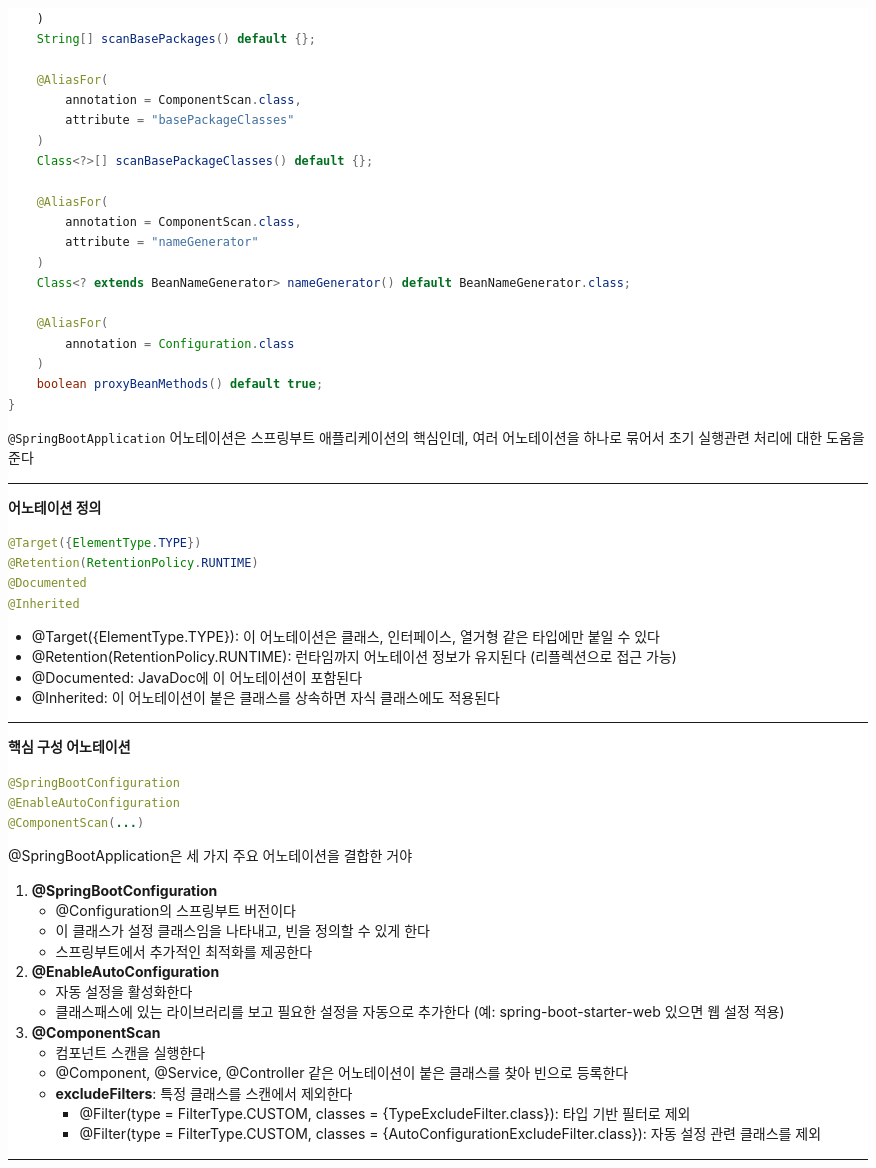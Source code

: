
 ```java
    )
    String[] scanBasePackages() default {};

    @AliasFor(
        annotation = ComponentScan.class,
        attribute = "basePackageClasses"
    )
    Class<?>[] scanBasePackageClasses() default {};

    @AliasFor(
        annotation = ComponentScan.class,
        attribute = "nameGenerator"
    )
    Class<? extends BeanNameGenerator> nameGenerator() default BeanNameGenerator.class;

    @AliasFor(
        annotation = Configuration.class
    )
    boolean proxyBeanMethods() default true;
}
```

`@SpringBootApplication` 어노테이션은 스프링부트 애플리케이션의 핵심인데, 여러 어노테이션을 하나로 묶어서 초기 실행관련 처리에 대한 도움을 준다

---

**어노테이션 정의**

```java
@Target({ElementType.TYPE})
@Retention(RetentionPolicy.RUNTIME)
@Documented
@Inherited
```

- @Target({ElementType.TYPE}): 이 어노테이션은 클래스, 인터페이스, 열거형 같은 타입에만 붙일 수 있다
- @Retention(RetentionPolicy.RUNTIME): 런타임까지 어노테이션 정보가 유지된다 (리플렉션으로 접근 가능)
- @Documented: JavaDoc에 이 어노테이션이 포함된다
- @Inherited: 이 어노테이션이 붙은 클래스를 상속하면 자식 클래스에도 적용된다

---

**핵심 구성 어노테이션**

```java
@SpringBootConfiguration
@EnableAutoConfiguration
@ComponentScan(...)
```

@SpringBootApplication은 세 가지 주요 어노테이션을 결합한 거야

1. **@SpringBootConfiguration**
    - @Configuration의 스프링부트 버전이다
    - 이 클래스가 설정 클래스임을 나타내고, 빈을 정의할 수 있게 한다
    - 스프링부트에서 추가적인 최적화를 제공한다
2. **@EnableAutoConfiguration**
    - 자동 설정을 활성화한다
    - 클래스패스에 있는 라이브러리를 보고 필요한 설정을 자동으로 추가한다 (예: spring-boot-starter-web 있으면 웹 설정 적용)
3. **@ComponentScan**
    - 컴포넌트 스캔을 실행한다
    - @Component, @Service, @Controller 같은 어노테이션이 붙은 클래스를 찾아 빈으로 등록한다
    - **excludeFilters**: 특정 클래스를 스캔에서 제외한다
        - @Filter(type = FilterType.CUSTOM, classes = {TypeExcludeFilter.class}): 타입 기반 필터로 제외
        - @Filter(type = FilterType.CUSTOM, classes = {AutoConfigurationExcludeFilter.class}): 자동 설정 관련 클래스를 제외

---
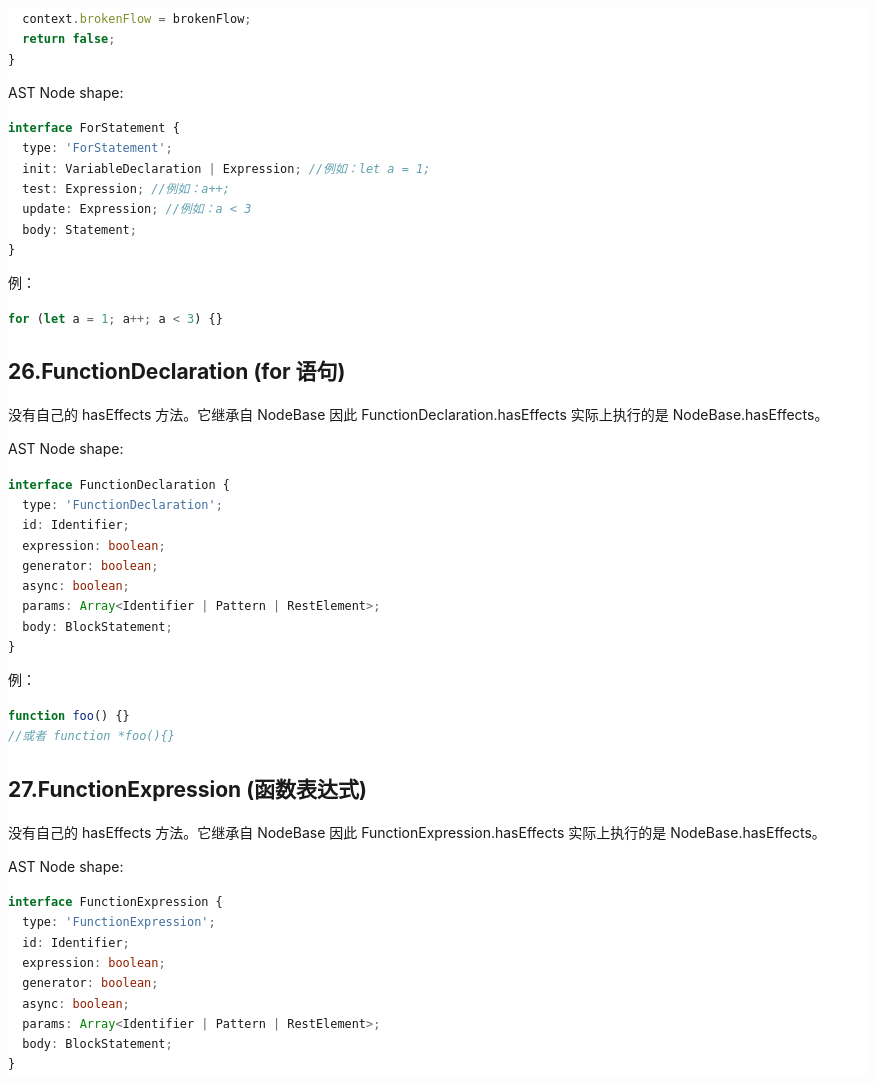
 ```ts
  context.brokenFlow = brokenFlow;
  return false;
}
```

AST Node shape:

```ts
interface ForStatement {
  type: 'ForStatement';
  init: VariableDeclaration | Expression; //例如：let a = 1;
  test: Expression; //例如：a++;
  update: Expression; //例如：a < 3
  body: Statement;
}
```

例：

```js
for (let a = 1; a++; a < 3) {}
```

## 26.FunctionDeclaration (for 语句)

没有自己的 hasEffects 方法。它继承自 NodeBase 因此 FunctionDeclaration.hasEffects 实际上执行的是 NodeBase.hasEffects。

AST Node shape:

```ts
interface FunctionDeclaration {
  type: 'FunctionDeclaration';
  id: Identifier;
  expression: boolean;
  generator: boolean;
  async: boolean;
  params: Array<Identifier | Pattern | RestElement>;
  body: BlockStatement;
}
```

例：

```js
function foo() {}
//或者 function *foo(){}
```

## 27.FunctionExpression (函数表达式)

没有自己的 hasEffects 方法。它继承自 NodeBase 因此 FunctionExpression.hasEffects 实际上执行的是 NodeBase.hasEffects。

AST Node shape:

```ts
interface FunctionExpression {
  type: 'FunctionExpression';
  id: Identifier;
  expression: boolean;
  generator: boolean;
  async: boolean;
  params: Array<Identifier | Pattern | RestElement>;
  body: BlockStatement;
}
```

━━━━━━━━━━━━━━━━━━━━━━━━━━━━━━

What is needed:
In the listing above, count each line that holds the word "没有自己的" and report the number alone.

Problem solution:
2